## [Task instructions]
What lines of the material hold the string "User"? Pull each of them out.

┌─ Source data

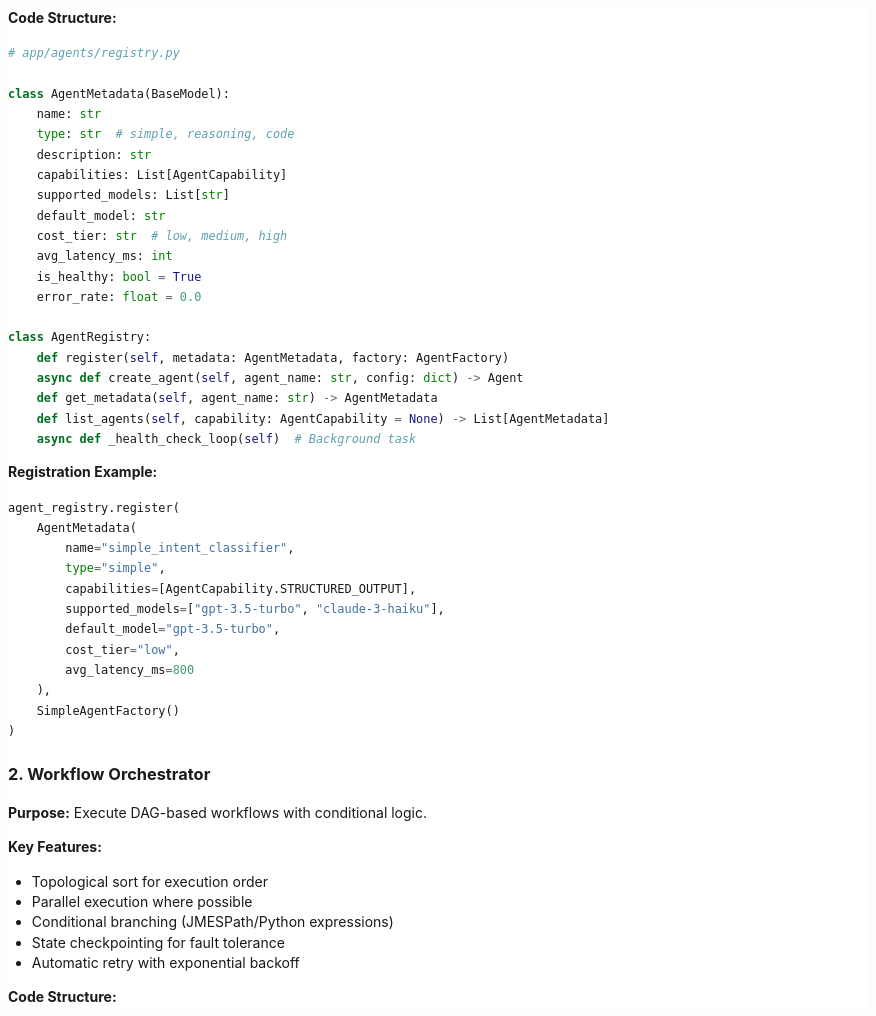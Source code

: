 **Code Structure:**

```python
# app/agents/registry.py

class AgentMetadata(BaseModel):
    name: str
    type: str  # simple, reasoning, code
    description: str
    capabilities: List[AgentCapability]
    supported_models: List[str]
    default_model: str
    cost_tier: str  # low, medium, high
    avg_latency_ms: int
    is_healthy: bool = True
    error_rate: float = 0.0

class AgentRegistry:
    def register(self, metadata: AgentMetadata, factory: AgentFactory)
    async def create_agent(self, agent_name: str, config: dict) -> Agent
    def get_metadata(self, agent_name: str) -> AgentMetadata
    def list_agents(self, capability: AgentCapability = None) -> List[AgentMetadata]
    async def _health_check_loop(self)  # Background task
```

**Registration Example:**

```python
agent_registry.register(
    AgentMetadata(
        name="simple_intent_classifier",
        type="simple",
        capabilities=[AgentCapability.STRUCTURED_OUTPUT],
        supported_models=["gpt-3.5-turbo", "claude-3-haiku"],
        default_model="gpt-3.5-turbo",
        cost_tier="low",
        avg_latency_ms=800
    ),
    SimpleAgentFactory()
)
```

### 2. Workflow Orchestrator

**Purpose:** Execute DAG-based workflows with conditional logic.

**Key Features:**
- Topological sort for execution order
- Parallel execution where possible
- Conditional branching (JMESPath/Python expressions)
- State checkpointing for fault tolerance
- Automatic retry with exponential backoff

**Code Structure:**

└─
┌─ Source data

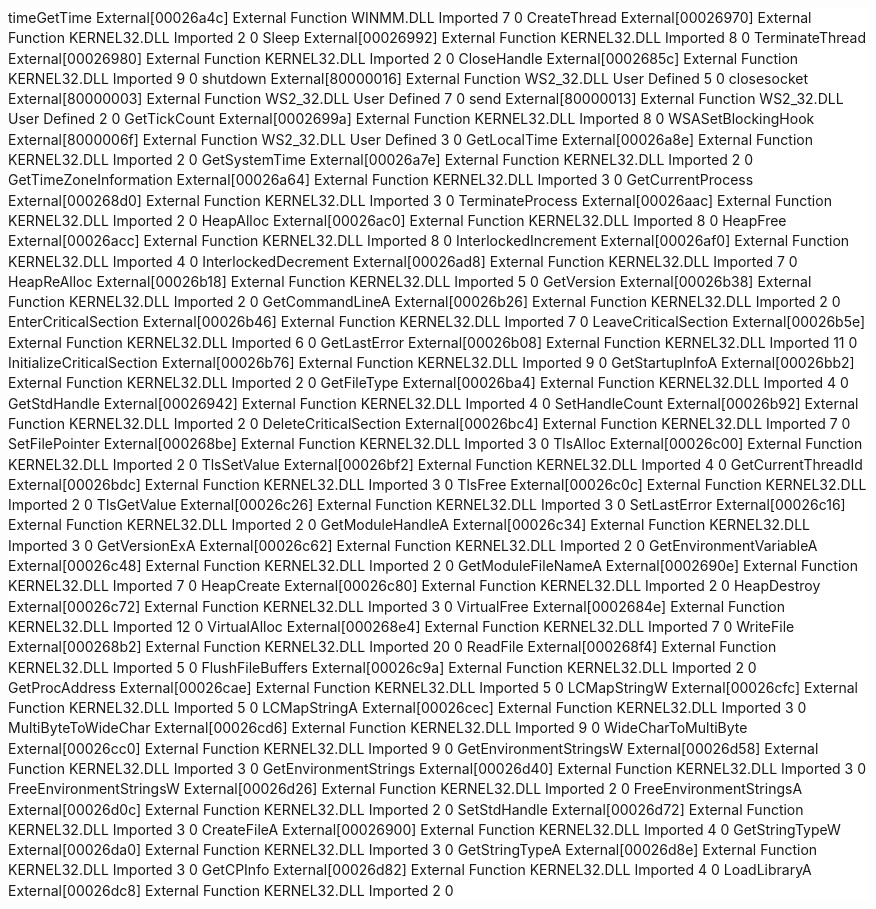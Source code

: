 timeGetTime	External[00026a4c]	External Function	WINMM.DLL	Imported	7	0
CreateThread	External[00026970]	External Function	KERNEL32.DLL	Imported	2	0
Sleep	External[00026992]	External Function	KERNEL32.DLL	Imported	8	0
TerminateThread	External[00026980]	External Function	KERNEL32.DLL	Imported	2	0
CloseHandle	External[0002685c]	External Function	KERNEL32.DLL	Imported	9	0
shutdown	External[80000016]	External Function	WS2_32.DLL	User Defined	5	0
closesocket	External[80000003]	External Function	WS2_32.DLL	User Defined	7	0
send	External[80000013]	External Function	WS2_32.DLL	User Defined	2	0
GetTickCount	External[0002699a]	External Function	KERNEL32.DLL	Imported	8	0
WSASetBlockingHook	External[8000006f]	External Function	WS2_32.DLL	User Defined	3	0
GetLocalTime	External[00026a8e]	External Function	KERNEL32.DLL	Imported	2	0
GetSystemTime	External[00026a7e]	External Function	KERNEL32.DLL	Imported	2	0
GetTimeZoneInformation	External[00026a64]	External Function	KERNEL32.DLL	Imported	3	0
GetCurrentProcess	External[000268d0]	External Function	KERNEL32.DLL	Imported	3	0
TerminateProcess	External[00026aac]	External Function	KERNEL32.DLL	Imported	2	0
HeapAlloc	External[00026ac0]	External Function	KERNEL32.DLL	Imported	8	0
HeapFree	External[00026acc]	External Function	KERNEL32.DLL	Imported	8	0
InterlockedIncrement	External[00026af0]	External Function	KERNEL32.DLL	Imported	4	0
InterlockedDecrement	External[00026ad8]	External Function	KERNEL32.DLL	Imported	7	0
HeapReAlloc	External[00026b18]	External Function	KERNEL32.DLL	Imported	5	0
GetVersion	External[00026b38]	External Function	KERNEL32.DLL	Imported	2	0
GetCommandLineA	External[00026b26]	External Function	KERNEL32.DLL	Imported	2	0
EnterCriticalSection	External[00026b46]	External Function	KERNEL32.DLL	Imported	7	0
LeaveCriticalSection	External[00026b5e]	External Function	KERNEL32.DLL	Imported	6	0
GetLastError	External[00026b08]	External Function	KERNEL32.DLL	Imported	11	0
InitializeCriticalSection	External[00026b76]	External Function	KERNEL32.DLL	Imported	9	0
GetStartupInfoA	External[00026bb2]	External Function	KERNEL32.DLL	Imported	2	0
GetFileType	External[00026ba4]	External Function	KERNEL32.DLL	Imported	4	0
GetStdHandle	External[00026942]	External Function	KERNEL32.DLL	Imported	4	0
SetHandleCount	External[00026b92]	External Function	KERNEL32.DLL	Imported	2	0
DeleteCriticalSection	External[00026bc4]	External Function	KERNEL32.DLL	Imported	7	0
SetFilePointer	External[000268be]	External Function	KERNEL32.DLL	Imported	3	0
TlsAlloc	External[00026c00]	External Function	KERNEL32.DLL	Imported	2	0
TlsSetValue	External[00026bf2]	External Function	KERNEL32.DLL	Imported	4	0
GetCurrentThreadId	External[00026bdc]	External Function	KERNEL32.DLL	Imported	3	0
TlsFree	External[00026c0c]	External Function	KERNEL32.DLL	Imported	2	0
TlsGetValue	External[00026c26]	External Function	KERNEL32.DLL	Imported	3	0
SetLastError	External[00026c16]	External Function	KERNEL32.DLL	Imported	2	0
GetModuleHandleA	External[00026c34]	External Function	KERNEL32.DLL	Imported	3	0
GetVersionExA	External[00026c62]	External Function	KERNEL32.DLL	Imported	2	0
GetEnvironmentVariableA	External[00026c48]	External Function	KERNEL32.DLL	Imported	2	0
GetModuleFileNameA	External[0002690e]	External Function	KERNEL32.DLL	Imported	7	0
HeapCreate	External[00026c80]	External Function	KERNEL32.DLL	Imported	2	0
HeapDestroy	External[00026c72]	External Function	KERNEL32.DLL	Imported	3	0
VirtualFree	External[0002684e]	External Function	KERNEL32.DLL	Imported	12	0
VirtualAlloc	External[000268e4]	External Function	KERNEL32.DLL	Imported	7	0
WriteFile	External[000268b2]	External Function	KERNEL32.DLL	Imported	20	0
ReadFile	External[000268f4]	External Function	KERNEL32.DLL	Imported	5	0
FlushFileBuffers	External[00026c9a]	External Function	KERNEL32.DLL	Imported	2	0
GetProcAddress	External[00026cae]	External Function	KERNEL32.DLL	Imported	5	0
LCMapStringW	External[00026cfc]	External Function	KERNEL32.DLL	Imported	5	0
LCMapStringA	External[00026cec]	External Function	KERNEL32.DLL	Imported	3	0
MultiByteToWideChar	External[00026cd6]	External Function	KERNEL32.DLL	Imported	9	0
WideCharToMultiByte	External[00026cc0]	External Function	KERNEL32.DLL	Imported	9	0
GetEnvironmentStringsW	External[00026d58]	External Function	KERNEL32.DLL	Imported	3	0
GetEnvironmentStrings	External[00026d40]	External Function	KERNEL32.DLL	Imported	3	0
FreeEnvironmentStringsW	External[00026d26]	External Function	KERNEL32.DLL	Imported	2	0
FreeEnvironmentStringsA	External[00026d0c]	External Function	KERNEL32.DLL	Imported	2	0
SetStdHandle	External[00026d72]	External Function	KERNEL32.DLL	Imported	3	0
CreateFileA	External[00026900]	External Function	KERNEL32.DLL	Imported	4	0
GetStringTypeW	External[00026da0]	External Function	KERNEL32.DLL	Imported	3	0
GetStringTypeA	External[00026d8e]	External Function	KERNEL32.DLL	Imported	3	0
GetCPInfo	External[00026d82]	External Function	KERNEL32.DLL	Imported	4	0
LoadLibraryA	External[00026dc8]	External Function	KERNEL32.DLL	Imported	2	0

└─

## [Final answer]
shutdown	External[80000016]	External Function	WS2_32.DLL	User Defined	5	0
closesocket	External[80000003]	External Function	WS2_32.DLL	User Defined	7	0
send	External[80000013]	External Function	WS2_32.DLL	User Defined	2	0
WSASetBlockingHook	External[8000006f]	External Function	WS2_32.DLL	User Defined	3	0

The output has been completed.